ASSIGNMENT. Client may not assign its rights under this Agreement without Service Provider’s prior written consent. Service Provider may assign this Agreement at any time.
CHANGE OF TERMS AND CONDITIONS. Service Provider reserves the right to change the terms and conditions of this Agreement as needed. Use of Service Provider’s Products and Services by you after said changes constitutes acceptance of those new terms and conditions. This includes, but is not limited to, the right to change subscription rates and discontinue Products and Services at any time.
NOTICES. All notices, requests, demands, and other communications under this Agreement shall be in writing and shall be deemed to have been given on the date of delivery: if delivered personally to the party to whom notice is to be given; if sent by electronic mail with a cc: to sender; if sent by fax; or on the third day after mailing by first class mail.
GENERAL PROVISIONS. The subject headings of the articles and sections are for convenience only, and shall not affect the construction or interpretation of any of its provisions. If any portion of this Agreement is found invalid or unenforceable, that portion shall be severed and the remainder of this Agreement shall remain in force. This Agreement constitutes the entire Agreement between the Service Provider pertaining to its subject matter and supersedes all of our prior Agreements, representations, and understandings. No waiver of any of the provisions of this Agreement shall be deemed, or shall constitute a waiver of any other provision, whether or not similar, nor shall any waiver constitute a continuing waiver. No waiver shall be binding unless executed in writing by the party making the waiver. This Agreement may be executed in one or more counterparts. Each shall be deemed an original, but all of which together shall constitute one and the same instrument. If an organization is the Client, the individual purchasing Service Provider’s Products and Services represents that he or she is duly authorized to enter into this Agreement on behalf of that organization. In the event of a dispute, the parties agree to submit the matter to any recognized Arbitration Board located within the Commonwealth of Pennsylvania, before instituting litigation.

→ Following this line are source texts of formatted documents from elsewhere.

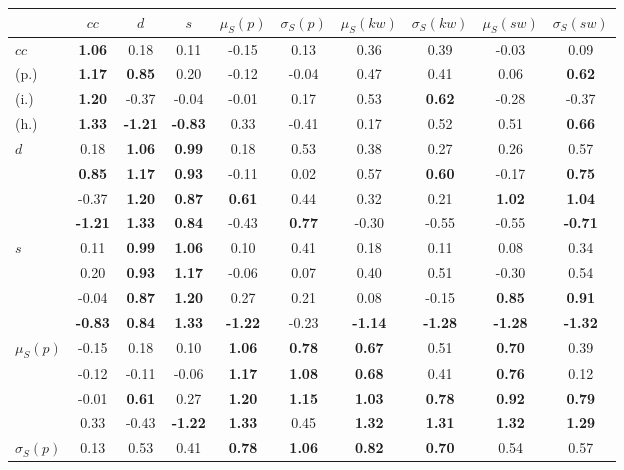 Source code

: \begin{table*}[h!]
\begin{center}
\begin{tabular}{| l || c | c | c | c | c | c | c | c | c |}\hline
 & $cc$ & $d$ & $s$ & $\mu_S(p)$ & $\sigma_S(p)$ & $\mu_S(kw)$ & $\sigma_S(kw)$ & $\mu_S(sw)$ & $\sigma_S(sw)$ \\\hline\hline
$cc$ & {\bf 1.06} & 0.18 & 0.11 & -0.15 & 0.13 & 0.36 & 0.39 & -0.03 & 0.09 \\
(p.) & {\bf 1.17} & {\bf 0.85} & 0.20 & -0.12 & -0.04 & 0.47 & 0.41 & 0.06 & {\bf 0.62} \\
(i.) & {\bf 1.20} & -0.37 & -0.04 & -0.01 & 0.17 & 0.53 & {\bf 0.62} & -0.28 & -0.37 \\
(h.) & {\bf 1.33} & {\bf -1.21} & {\bf -0.83} & 0.33 & -0.41 & 0.17 & 0.52 & 0.51 & {\bf 0.66} \\\hline
$d$ & 0.18 & {\bf 1.06} & {\bf 0.99} & 0.18 & 0.53 & 0.38 & 0.27 & 0.26 & 0.57 \\
 & {\bf 0.85} & {\bf 1.17} & {\bf 0.93} & -0.11 & 0.02 & 0.57 & {\bf 0.60} & -0.17 & {\bf 0.75} \\
 & -0.37 & {\bf 1.20} & {\bf 0.87} & {\bf 0.61} & 0.44 & 0.32 & 0.21 & {\bf 1.02} & {\bf 1.04} \\
 & {\bf -1.21} & {\bf 1.33} & {\bf 0.84} & -0.43 & {\bf 0.77} & -0.30 & -0.55 & -0.55 & {\bf -0.71} \\\hline
$s$ & 0.11 & {\bf 0.99} & {\bf 1.06} & 0.10 & 0.41 & 0.18 & 0.11 & 0.08 & 0.34 \\
 & 0.20 & {\bf 0.93} & {\bf 1.17} & -0.06 & 0.07 & 0.40 & 0.51 & -0.30 & 0.54 \\
 & -0.04 & {\bf 0.87} & {\bf 1.20} & 0.27 & 0.21 & 0.08 & -0.15 & {\bf 0.85} & {\bf 0.91} \\
 & {\bf -0.83} & {\bf 0.84} & {\bf 1.33} & {\bf -1.22} & -0.23 & {\bf -1.14} & {\bf -1.28} & {\bf -1.28} & {\bf -1.32} \\\hline
$\mu_S(p)$ & -0.15 & 0.18 & 0.10 & {\bf 1.06} & {\bf 0.78} & {\bf 0.67} & 0.51 & {\bf 0.70} & 0.39 \\
 & -0.12 & -0.11 & -0.06 & {\bf 1.17} & {\bf 1.08} & {\bf 0.68} & 0.41 & {\bf 0.76} & 0.12 \\
 & -0.01 & {\bf 0.61} & 0.27 & {\bf 1.20} & {\bf 1.15} & {\bf 1.03} & {\bf 0.78} & {\bf 0.92} & {\bf 0.79} \\
 & 0.33 & -0.43 & {\bf -1.22} & {\bf 1.33} & 0.45 & {\bf 1.32} & {\bf 1.31} & {\bf 1.32} & {\bf 1.29} \\\hline
$\sigma_S(p)$ & 0.13 & 0.53 & 0.41 & {\bf 0.78} & {\bf 1.06} & {\bf 0.82} & {\bf 0.70} & 0.54 & 0.57 \\

\end{tabular}
\end{center}
\end{table*}
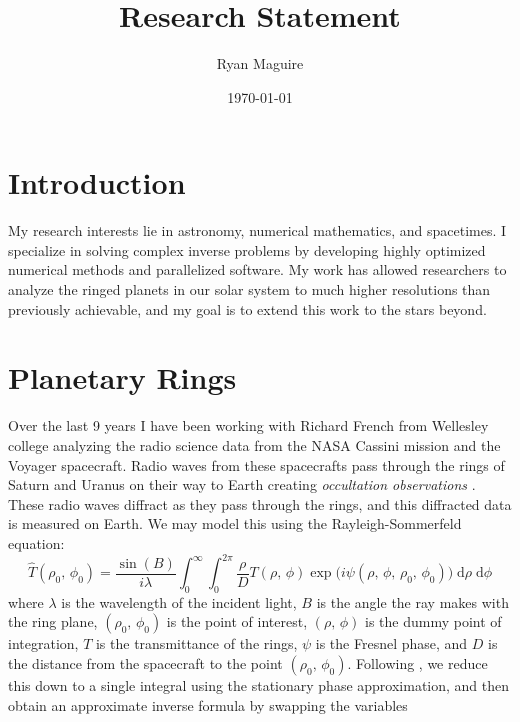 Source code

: \documentclass{article}
\title{Research Statement}
\author{Ryan Maguire}
\date{\today}
\begin{document}
    \maketitle
    \section{Introduction}
        My research interests lie in astronomy, numerical mathematics,
        and spacetimes.
        I specialize in solving complex inverse problems by developing
        highly optimized numerical methods and parallelized software.
        My work has allowed researchers to analyze the ringed planets in our
        solar system to much higher resolutions than previously achievable,
        and my goal is to extend this work to the stars beyond.
    \section{Planetary Rings}
        Over the last 9 years I have been working with Richard French from
        Wellesley college analyzing the radio science data from the NASA
        Cassini mission and the Voyager spacecraft. Radio waves from these
        spacecrafts pass through the rings of Saturn and Uranus on their way
        to Earth creating \textit{occultation observations}
        \cite{Marouf1982TheoryOR}. These radio waves diffract as they pass
        through the rings, and this diffracted data is measured on Earth. We
        may model this using the Rayleigh-Sommerfeld equation:
        \begin{equation}
            \hat{T}(\rho_{0},\,\phi_{0})
            =
            \frac{\sin(B)}{i\lambda}
            \int_{0}^{\infty}
                \int_{0}^{2\pi}
                    \frac{\rho}{D}
                    T(\rho,\,\phi)
                    \exp\big(i\psi(\rho,\,\phi,\,\rho_{0},\,\phi_{0})\big)\;
                \textrm{d}\rho\;
                \textrm{d}\phi
        \end{equation}
        where $\lambda$ is the wavelength of the incident light, $B$ is
        the angle the ray makes with the ring plane, $(\rho_{0},\,\phi_{0})$
        is the point of interest, $(\rho,\,\phi)$ is the dummy point of
        integration, $T$ is the transmittance of the rings, $\psi$ is
        the Fresnel phase, and $D$ is the distance from the spacecraft to
        the point $(\rho_{0},\,\phi_{0})$. Following \cite{MTR86}, we reduce
        this down to a single integral using the stationary phase approximation,
        and then obtain an approximate inverse formula by swapping the variables
\end{document}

ACKNOWLEDGEMENT. BY CLICKING ON THE “Purchase Now” BUTTON LOCATED ON THE SERVICE PROVIDER’S PURCHASE PAGE, OR BY INSTALLING SERVICE PROVIDER”S PRODUCTS OR BY SUBMITTING PAYMENT INFORMATION TO SERVICE PROVIDER FOR SERVICE PROVIDER’S PRODUCTS AND SERVICES, YOU ACKNOWLEDGE THAT (1) YOU HAVE READ AND REVIEWED THIS AGREEMENT IN ITS ENTIRETY, (2) YOU AGREE TO THE TERMS AND CONDITIONS OF THIS AGREEMENT, (3) THE INDIVIDUAL SO PURCHASING HAS THE POWER, AUTHORITY AND LEGAL RIGHT TO ENTER INTO THIS AGREEMENT ON BEHALF OF CLIENT AND, BY SO CLICKING, THIS AGREEMENT CONSTITUTES BINDING AND ENFORCEABLE OBLIGATIONS OF CLIENT.